Nodejs入门token校验之jsonwebtoken的使用

前言

token校验作为项目里的必要项，其重要性不言而喻，今天介绍一个在Node.js中备受推崇的神奇工具——jsonwebtoken

一、token是什么jsonwebtoken是什么？

在互联网世界中，Token是一种用于表示身份验证和授权的令牌。以jsonwebtoken为例，它生成的JWT就是一种Token。Token通常由服务器颁发给用户，并在用户进行身份验证后用于标识用户身份。当用户希望访问需要授权的资源时，Token就成为了一种凭证，用于证明用户的身份和权限。jsonwebtoken是一个用于在Node.js应用程序中创建和验证JSON Web Tokens（JWT）的库。JWT是一种轻量级的身份验证和授权机制，它使用JSON对象作为安全令牌，使得在客户端和服务器之间传递认证信息变得更加安全和可靠。

二、使用步骤

1.安装jsonwebtoken

安装jsonwebtoken非常简单。打开你node项目进入终端，输入以下命令：

npm install jsonwebtoken

2.生成秘钥

在使用jsonwebtoken之前，我们首先需要生成一个秘钥（secretKey），用于对JWT进行加密签名。秘钥的生成规则是非常重要的，以下是一个常用的生成规则示例：

const crypto = require('crypto');

const generateSecretKey = () => {
  return crypto.randomBytes(32).toString('hex');
};

const secretKey = generateSecretKey();
console.log('Generated secret key: ', secretKey);

上述代码中，我们使用Node.js的crypto模块生成了一个具有足够强度的随机秘钥。这里我们生成了一个32字节的秘钥，并将其输出到控制台。请注意，生成的秘钥应妥善保存，避免泄露。

3.如何使用jsonwebtoken？

首先，你需要导入jsonwebtoken库：

const jwt = require('jsonwebtoken');

4.生成一个JWT

接下来，让我们来创建一个JWT。使用jsonwebtoken的sign方法可以帮助我们完成这个任务：

const payload = { user: 'John Doe' };
const secretKey = 'supersecretkey';

const token = jwt.sign(payload, secretKey);
console.log(token);

上面的代码中，我们定义了一个负载（payload）对象，它包含了我们想要在JWT中传递的信息。然后，我们提供了之前生成的秘钥（secretKey），用于对JWT进行加密签名。最后，我们使用jwt.sign方法生成了一个JWT，并将其打印输出。

5.验证一个JWT

在验证阶段，jsonwebtoken会验证JWT的签名是否有效，并解析出负载中的数据。请注意，为了验证JWT的签名，我们需要使用相同的秘钥。
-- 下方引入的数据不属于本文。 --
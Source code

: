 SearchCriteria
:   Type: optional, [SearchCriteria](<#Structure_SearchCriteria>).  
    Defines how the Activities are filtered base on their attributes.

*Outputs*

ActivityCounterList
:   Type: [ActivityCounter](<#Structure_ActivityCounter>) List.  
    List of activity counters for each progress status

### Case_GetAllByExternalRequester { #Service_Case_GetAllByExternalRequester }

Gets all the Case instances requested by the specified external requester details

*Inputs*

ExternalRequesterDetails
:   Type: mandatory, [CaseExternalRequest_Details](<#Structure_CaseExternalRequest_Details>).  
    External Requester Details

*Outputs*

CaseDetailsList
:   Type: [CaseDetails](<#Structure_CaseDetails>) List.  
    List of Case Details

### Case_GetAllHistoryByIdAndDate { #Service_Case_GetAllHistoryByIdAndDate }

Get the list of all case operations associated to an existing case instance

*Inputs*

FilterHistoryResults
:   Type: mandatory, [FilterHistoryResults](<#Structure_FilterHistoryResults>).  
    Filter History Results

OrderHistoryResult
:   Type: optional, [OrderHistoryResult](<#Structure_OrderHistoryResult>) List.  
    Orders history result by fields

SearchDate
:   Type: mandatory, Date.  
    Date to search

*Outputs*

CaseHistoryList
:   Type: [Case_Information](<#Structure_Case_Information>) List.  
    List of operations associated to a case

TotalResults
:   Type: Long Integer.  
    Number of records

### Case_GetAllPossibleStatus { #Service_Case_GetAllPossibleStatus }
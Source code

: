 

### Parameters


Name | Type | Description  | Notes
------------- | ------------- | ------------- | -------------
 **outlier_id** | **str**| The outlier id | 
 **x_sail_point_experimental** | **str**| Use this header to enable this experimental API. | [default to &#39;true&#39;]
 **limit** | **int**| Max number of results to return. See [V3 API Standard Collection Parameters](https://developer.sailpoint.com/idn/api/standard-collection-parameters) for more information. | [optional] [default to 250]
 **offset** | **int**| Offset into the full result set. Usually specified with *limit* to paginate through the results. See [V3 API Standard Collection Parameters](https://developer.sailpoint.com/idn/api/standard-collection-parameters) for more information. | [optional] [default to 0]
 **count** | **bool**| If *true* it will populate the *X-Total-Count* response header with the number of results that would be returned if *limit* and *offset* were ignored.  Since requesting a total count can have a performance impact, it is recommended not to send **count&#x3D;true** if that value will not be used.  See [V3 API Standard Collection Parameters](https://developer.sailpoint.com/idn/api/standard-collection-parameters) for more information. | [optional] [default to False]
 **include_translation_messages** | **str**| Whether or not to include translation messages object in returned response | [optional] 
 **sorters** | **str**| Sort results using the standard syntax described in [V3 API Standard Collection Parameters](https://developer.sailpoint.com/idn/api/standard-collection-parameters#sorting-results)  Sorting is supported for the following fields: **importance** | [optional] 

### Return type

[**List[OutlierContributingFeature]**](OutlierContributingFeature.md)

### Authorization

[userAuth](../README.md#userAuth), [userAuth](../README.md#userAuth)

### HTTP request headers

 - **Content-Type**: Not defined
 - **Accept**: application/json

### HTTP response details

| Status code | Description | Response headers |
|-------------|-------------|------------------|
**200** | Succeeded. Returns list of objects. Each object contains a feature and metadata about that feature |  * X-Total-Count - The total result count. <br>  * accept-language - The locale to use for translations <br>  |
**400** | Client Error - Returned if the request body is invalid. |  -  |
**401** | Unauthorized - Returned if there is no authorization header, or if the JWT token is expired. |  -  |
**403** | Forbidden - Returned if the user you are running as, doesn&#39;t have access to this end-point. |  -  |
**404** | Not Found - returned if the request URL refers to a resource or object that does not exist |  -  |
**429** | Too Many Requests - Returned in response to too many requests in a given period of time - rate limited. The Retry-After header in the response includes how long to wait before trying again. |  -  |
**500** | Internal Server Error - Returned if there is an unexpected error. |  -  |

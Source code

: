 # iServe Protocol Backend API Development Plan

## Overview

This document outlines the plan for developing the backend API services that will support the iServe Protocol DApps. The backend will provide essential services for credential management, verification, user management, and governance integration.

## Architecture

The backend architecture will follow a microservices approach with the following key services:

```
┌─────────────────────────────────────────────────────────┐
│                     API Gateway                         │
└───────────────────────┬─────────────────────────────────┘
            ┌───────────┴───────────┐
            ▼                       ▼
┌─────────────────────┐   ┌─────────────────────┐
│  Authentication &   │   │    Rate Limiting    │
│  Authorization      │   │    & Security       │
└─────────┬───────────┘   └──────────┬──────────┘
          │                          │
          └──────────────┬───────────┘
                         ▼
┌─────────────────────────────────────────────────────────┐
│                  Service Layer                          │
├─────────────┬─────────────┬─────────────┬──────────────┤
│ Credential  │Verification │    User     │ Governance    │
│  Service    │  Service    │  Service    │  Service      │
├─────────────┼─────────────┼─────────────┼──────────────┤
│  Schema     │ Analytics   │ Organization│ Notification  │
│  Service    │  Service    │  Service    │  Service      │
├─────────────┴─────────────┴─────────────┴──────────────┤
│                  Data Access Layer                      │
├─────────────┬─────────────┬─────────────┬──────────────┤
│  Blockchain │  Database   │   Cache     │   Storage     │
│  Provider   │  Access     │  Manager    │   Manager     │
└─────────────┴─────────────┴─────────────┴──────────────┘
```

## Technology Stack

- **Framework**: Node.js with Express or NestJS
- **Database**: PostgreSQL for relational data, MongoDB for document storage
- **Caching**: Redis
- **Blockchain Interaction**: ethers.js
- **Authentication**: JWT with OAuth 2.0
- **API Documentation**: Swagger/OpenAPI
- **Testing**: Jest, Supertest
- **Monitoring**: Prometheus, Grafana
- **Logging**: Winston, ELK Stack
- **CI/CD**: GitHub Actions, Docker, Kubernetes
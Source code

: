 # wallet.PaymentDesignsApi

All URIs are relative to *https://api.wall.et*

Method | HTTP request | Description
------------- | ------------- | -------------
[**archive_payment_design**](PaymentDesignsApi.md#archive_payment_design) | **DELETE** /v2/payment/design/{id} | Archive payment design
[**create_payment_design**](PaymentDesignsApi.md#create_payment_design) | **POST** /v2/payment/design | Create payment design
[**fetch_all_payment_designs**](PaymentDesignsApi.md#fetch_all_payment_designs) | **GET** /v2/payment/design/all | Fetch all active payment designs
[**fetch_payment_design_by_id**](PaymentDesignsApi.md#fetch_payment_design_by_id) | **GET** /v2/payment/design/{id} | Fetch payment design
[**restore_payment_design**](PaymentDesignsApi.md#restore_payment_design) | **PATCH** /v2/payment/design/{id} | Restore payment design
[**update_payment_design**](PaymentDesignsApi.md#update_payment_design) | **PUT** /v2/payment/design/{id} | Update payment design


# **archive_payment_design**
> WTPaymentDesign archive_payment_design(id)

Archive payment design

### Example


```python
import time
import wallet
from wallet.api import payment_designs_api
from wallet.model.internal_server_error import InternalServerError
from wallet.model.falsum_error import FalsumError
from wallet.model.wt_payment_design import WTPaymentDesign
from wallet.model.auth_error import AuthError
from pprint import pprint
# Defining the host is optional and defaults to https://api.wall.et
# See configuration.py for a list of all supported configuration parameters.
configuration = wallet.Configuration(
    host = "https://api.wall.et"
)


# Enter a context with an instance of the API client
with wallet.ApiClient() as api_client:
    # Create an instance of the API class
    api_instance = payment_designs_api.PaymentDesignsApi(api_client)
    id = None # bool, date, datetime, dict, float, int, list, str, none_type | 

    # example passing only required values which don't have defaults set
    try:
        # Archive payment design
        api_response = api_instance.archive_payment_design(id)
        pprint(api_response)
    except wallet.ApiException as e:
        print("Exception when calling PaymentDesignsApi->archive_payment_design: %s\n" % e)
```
function verifyToken(req, res, next) {
  const token = req.headers.token; // 从请求头中获取 token
  if (!token) {
    res.status(401).json({ code: 401,success: false, msg: "未登录或登录过期！" });
    return;
  }
  jwt.verify(token, 'token', (err, decoded) => {
    if (err) {
      res.status(401).json({ code: 401,success: false, msg: "登录过期，请重新登录！" });
      return;
    }
    req.userId = decoded.userId; // 将解码后的用户信息存储在请求对象中，以便后续接口使用
    next();
  });
}

在上述代码中，我们提供了一个JWT和之前生成的秘钥，然后使用jwt.verify方法进行验证。如果验证成功，我们可以在回调函数中访问解码后的负载数据。

6.结合接口请求

jsonwebtoken也可以与接口请求结合使用，以实现身份验证和授权。


axios.get("https://api.example.com/info", verifyToken, (req, res, next) => {
  const userId = req.userId;
  pool.query("SELECT * FROM user WHERE id = ?", [userId], (err, result) => {
    if (err) {
      next(err);
      return;
    }
    if (result.length > 0) {
      const user = result[0];
      res.json({ code: 200, success: true, msg: "查询用户信息成功", user });
    } else {
      res.json({ code: 500, success: false, msg: "用户不存在" });
    }
  });

在上述代码中，我们使用axios库发送了一个GET请求到'https://api.example.com/data'。通过在请求头中添加`Authorization`字段，并将JWT作为Bearer令牌附加在请求头上，我们可以将身份验证信息传递给API。如果身份验证成功，API将返回相应的数据。

总结

在本篇博客中，我们详细介绍了jsonwebtoken在Node.js中的使用。jsonwebtoken是一个强大而受欢迎的库，用于创建和验证JSON Web Tokens（JWT）。JWT是一种轻量级的身份验证和授权机制，通过使用JSON对象作为安全令牌，提高了在客户端和服务器之间传递认证信息的安全性和可靠性。